Test Your Clinical Skills - Clinical Vignettes
Clinical Vignette #2
A 45-year old man transfers care to you two months after a 1.75-cm
pituitary lesion has been discovered as part of a work-up for intractable
headaches (progressively worsening over the past two years.) He
has no signs or symptoms of other pituitary dysfunction or visual
field disturbances. Past medical history and review of symptoms
is negative. He has been on a low dose of a dopamine agonist for
the past two months. You perform labs that reveal a normal chemistry
panel and CBC, and normal pituitary work-up as described in The
Basic Pituitary Disease/Pituitary Tumor Work-up. However,
you note that two months ago, the patient's prolactin level was
significantly elevated at 75 ng/ml (normal 3-29). This has now normalized
after two months of dopamine agonist treatment. The MRI from two
months ago reveals a 1.75-cm non-cystic pituitary lesion displacing
but not splaying the optic chiasm.
What would your next step be? Choose one of the following-A, B or C:
A) Stay the course. The clinician that started dopamine agonist therapy had excellent instincts. The fact that the prolactin level returned to normal confirms that this is a tumor sensitive to dopamine agonist therapy. The tumor will substantially shrink in the months ahead.

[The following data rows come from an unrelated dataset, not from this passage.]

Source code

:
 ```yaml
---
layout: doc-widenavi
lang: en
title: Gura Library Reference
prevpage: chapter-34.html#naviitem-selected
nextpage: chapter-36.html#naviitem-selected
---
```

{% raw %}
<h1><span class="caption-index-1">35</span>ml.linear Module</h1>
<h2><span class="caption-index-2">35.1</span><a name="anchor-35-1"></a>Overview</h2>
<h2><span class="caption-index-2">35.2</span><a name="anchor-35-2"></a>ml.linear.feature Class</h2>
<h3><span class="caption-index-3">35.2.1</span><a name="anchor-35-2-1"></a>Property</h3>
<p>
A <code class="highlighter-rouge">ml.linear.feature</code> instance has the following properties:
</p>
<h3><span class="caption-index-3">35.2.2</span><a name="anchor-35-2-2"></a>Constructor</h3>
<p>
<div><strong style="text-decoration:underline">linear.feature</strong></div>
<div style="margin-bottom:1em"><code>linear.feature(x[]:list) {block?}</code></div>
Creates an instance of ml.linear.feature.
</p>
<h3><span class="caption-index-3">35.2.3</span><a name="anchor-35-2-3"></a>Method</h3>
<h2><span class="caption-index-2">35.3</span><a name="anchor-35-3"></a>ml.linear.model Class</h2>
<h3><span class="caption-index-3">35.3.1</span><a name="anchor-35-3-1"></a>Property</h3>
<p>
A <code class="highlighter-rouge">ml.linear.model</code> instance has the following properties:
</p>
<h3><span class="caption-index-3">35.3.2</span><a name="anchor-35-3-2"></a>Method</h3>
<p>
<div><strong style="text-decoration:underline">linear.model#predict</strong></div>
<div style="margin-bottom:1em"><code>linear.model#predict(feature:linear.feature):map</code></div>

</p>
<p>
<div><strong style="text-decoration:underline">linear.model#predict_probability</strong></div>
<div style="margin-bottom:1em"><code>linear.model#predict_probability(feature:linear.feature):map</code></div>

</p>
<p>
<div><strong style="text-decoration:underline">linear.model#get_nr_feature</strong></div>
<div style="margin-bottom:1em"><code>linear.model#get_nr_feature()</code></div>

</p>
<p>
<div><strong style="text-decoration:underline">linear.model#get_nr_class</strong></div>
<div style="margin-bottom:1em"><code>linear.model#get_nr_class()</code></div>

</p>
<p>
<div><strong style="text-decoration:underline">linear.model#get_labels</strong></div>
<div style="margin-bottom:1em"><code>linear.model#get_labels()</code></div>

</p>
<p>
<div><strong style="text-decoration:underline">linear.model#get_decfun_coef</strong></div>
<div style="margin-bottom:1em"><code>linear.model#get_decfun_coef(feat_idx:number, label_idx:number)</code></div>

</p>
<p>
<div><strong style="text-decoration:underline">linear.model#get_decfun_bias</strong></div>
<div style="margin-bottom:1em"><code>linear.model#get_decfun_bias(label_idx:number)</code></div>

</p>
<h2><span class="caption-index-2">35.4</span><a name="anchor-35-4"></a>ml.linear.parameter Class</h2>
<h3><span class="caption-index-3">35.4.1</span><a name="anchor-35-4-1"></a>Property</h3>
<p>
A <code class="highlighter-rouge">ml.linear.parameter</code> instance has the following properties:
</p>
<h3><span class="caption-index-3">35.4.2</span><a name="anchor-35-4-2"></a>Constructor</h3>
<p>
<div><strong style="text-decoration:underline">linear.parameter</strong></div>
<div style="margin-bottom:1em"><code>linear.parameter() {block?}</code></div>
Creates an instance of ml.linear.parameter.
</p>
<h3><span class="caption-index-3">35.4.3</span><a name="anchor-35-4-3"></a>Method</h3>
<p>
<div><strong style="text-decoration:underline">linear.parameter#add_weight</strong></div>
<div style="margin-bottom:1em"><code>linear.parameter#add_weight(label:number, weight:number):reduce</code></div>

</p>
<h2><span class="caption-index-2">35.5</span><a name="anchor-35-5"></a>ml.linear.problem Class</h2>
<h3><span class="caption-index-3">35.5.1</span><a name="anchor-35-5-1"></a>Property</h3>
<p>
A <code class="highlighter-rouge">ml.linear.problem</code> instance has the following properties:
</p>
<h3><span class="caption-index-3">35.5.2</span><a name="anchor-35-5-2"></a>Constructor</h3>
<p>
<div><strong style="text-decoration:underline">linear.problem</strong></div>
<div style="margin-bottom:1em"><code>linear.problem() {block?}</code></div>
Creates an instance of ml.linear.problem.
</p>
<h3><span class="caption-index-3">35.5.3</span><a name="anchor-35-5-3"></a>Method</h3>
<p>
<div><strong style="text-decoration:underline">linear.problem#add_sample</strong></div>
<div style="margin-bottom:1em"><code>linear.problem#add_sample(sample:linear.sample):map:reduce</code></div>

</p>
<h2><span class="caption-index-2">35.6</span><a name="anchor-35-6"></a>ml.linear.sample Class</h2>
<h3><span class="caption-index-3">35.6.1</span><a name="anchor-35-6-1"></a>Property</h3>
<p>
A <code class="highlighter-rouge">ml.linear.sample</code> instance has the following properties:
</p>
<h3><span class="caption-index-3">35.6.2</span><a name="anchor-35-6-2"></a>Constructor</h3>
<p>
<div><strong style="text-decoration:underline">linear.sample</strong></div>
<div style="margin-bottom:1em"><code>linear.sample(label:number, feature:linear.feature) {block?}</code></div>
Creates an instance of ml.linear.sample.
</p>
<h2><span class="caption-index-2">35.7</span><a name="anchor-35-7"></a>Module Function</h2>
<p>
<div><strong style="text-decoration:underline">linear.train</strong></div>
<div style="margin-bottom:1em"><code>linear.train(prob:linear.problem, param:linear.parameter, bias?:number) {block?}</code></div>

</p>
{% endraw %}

B) Schedule this patient to see a neurosurgeon because this pituitary lesion is not a prolactinoma and needs to be removed!
C) Be cautious but don't overreact. Since the prolactin level normalized relatively quickly, it would be prudent to re-image the lesion in six months to confirm that it has decreased in size. Surgery would be indicated only if the lesion continues to grow despite dopamine agonist therapy.